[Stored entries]
-.-.-

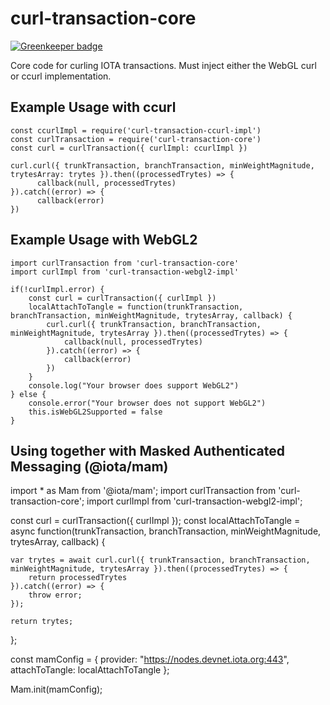 # curl-transaction-core

[![Greenkeeper badge](https://badges.greenkeeper.io/pRizz/curl-transaction-core.svg)](https://greenkeeper.io/)

Core code for curling IOTA transactions. Must inject either the WebGL curl or ccurl implementation.

## Example Usage with ccurl

    const ccurlImpl = require('curl-transaction-ccurl-impl')
    const curlTransaction = require('curl-transaction-core')
    const curl = curlTransaction({ curlImpl: ccurlImpl })
    
    curl.curl({ trunkTransaction, branchTransaction, minWeightMagnitude, trytesArray: trytes }).then((processedTrytes) => {
          callback(null, processedTrytes)
    }).catch((error) => {
          callback(error)
    })


## Example Usage with WebGL2
    import curlTransaction from 'curl-transaction-core'
    import curlImpl from 'curl-transaction-webgl2-impl'
    
    if(!curlImpl.error) {
        const curl = curlTransaction({ curlImpl })
        localAttachToTangle = function(trunkTransaction, branchTransaction, minWeightMagnitude, trytesArray, callback) {
            curl.curl({ trunkTransaction, branchTransaction, minWeightMagnitude, trytesArray }).then((processedTrytes) => {
                callback(null, processedTrytes)
            }).catch((error) => {
                callback(error)
            })
        }
        console.log("Your browser does support WebGL2")
    } else {
        console.error("Your browser does not support WebGL2")
        this.isWebGL2Supported = false
    }


## Using together with Masked Authenticated Messaging (@iota/mam)

import * as Mam from '@iota/mam';
import curlTransaction from 'curl-transaction-core';
import curlImpl from 'curl-transaction-webgl2-impl';

const curl = curlTransaction({ curlImpl });
const localAttachToTangle = async function(trunkTransaction, branchTransaction, minWeightMagnitude, trytesArray, callback) {

    var trytes = await curl.curl({ trunkTransaction, branchTransaction, minWeightMagnitude, trytesArray }).then((processedTrytes) => {
        return processedTrytes
    }).catch((error) => {
        throw error;
    });

    return trytes;
};

const mamConfig = {
    provider: "https://nodes.devnet.iota.org:443",
    attachToTangle: localAttachToTangle
};

Mam.init(mamConfig);
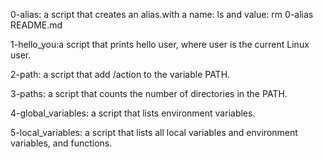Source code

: 0-alias: a script that creates an alias.with a name: ls and value: rm 0-alias README.md

1-hello_you:a script that prints hello user, where user is the current Linux user.

2-path: a script that add /action to the variable PATH.

3-paths: a script that counts the number of directories in the PATH.

4-global_variables: a script that lists environment variables.

5-local_variables: a script that lists all local variables and environment variables, and functions.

-.-.-

**AIM OF THE EXERCISE**: Copy out only the lines beginning at the line with "Source code" and ending at the last line of the entries. Keep them exact; drop pictures.

**ANSWER TO THIS TASK**:
Source code

: 0-alias: a script that creates an alias.with a name: ls and value: rm 0-alias README.md

1-hello_you:a script that prints hello user, where user is the current Linux user.

2-path: a script that add /action to the variable PATH.

3-paths: a script that counts the number of directories in the PATH.

4-global_variables: a script that lists environment variables.

5-local_variables: a script that lists all local variables and environment variables, and functions.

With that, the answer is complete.